Photo courtesy of ecupaintingguild at Flickr.com.
With all the news coverage focused on the election, there are a lot of important and/or awesome things that have escaped attention. Here’s a quick overview of environmental news that’s worth following:
First off, it’s common to get a craving for pumpkin pie around this time every year. But it would take hundreds of people to eat a pie made from this enormous 1,900 lb pumpkin. This behemoth is expected to set a new record for giant pumpkins (a record that has grown bigger every year in recent memory). Maybe this is the monster that Charlie Brown’s been waiting for.
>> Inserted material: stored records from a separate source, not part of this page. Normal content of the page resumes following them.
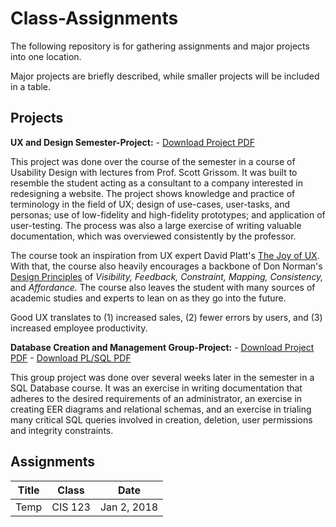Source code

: # Class-Assignments

The following repository is for gathering assignments and major projects into one location.

Major projects are briefly described, while smaller projects will be included in a table.

## Projects

**UX and Design Semester-Project:** - [Download Project PDF](https://github.com/bmmurthum/Class-Assignments/raw/master/A%20Redesign%20of%20Brendonsweb.pdf)

This project was done over the course of the semester in a course of Usability Design with lectures from Prof. Scott Grissom. It was built to resemble the student acting as a consultant to a company interested in redesigning a website. The project shows knowledge and practice of terminology in the field of UX; design of use-cases, user-tasks, and personas; use of low-fidelity and high-fidelity prototypes; and application of user-testing. The process was also a large exercise of writing valuable documentation, which was overviewed consistently by the professor. 

The course took an inspiration from UX expert David Platt's [The Joy of UX](https://www.amazon.com/gp/product/013427671X/ref=as_li_tl?ie=UTF8&camp=1789&creative=9325&creativeASIN=013427671X&linkCode=as2&tag=rollingthun01-20&linkId=YVKN3DVRCGBMIBDT). With that, the course also heavily encourages a backbone of Don Norman's [Design Principles](https://www.csun.edu/science/courses/671/bibliography/preece.html) of *Visibility,* *Feedback,* *Constraint,* *Mapping,* *Consistency,* and *Affordance.* The course also leaves the student with many sources of academic studies and experts to lean on as they go into the future.

Good UX translates to (1) increased sales, (2) fewer errors by users, and (3) increased employee productivity. 

**Database Creation and Management Group-Project:** - [Download Project PDF](https://github.com/bmmurthum/Class-Assignments/raw/master/Project_submission.pdf) - [Download PL/SQL PDF](https://github.com/bmmurthum/Class-Assignments/raw/master/projectout.pdf)

This group project was done over several weeks later in the semester in a SQL Database course. It was an exercise in writing documentation that adheres to the desired requirements of an administrator, an exercise in creating EER diagrams and relational schemas, and an exercise in trialing many critical SQL queries involved in creation, deletion, user permissions and integrity constraints.


## Assignments

| Title | Class | Date |
|:-----:|:-----:|:----:|
|Temp   |CIS 123| Jan 2, 2018|
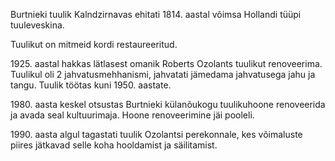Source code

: Burtnieki tuulik Kalndzirnavas ehitati 1814. aastal võimsa Hollandi tüüpi tuuleveskina.

Tuulikut on mitmeid kordi restaureeritud.

1925\. aastal hakkas lätlasest omanik Roberts Ozolants tuulikut renoveerima. Tuulikul oli 2 jahvatusmehhanismi, jahvatati jämedama jahvatusega jahu ja tangu. Tuulik töötas kuni 1950. aastate.

1980\. aasta keskel otsustas Burtnieki külanõukogu tuulikuhoone renoveerida ja avada
seal kultuurimaja. Hoone renoveerimine jäi pooleli.

1990\. aasta algul tagastati tuulik Ozolantsi perekonnale, kes võimaluste piires jätkavad selle koha hooldamist ja säilitamist.
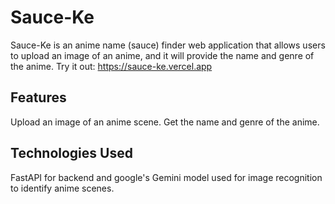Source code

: # Sauce-Ke
Sauce-Ke is an anime name (sauce) finder web application that allows users to upload an image of an anime, and it will provide the name and genre of the anime.
Try it out: https://sauce-ke.vercel.app
## Features
Upload an image of an anime scene.
Get the name and genre of the anime.

## Technologies Used
FastAPI for backend and google's Gemini model used for image recognition to identify anime scenes.
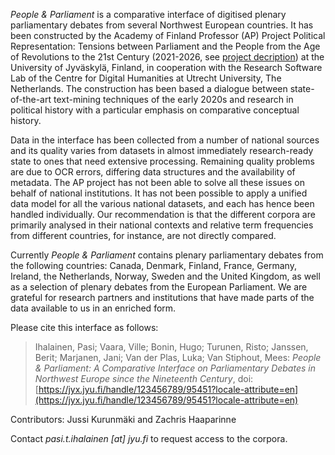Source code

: *People & Parliament* is a comparative interface of digitised plenary parliamentary debates from several Northwest European countries. It has been constructed by the Academy of Finland Professor (AP) Project Political Representation: Tensions between Parliament and the People from the Age of Revolutions to the 21st Century (2021-2026, see [project decription](https://www.jyu.fi/en/projects/political-representation-tensions-between-parliament-and-the-people-from-the-age-of-revolutions-to)) at the University of Jyväskylä, Finland, in cooperation with the Research Software Lab of the Centre for Digital Humanities at Utrecht University, The Netherlands. The construction has been based a dialogue between state-of-the-art text-mining techniques of the early 2020s and research in political history with a particular emphasis on comparative conceptual history.

Data in the interface has been collected from a number of national sources and its quality varies from datasets in almost immediately research-ready state to ones that need extensive processing. Remaining quality problems are due to OCR errors, differing data structures and the availability of metadata. The AP project has not been able to solve all these issues on behalf of national institutions. It has not been possible to apply a unified data model for all the various national datasets, and each has hence been handled individually. Our recommendation is that the different corpora are primarily analysed in their national contexts and relative term frequencies from different countries, for instance, are not directly compared.

Currently *People & Parliament* contains plenary parliamentary debates from the following countries: Canada, Denmark, Finland, France, Germany, Ireland, the Netherlands, Norway, Sweden and the United Kingdom, as well as a selection of plenary debates from the European Parliament. We are grateful for research partners and institutions that have made parts of the data available to us in an enriched form.

Please cite this interface as follows:
> Ihalainen, Pasi; Vaara, Ville; Bonin, Hugo; Turunen, Risto; Janssen, Berit; Marjanen, Jani; Van der Plas, Luka; Van Stiphout, Mees: *People & Parliament: A Comparative Interface on Parliamentary Debates in Northwest Europe since the Nineteenth Century*, doi: [https://jyx.jyu.fi/handle/123456789/95451?locale-attribute=en](https://jyx.jyu.fi/handle/123456789/95451?locale-attribute=en)

Contributors:
Jussi Kurunmäki and Zachris Haaparinne

Contact *pasi.t.ihalainen [at] jyu.fi* to request access to the corpora.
I’m sure that pumpkin wasn’t grown naturally, but no one tried to stick an organic label on it at the store. On the other hand, some businesses have been caught making false environmental claims to sell their products. It can be challenging to tell greenwashed products apart from their legitimate green competitors, but one way to make informed choices is to research the companies involved. Many large companies now publish yearly ‘Corporate Sustainability Reports’ that describe their environmental track record. Corporations are also assigning a dedicated board member to oversee environmental performance. Many of the pro-environment changes that companies are adopting also contribute to the bottom line, and make great economic sense while money is in short supply.
On a related note, the credit crunch is slowing down plans to build new wind farms. Even though wind power accounted for about a third of all new power capacity built last year, the credit climate is making it really hard to line up investors. Wind energy is also running into some problems of scale. Windy days in Washington state are causing salmon deaths in a weird series of unintended consequences. As the wind picks up, wind turbines generate more and more electricity. The excess electricity floods the transmission lines, and automatic controls kick in to shutdown other sources of power. In some cases, this causes hydroelectric dams to idle their turbines and dump water over spillways. If only there was an efficient interstate transmission system, or a better way to store electricity, this whole chain of events could be avoided.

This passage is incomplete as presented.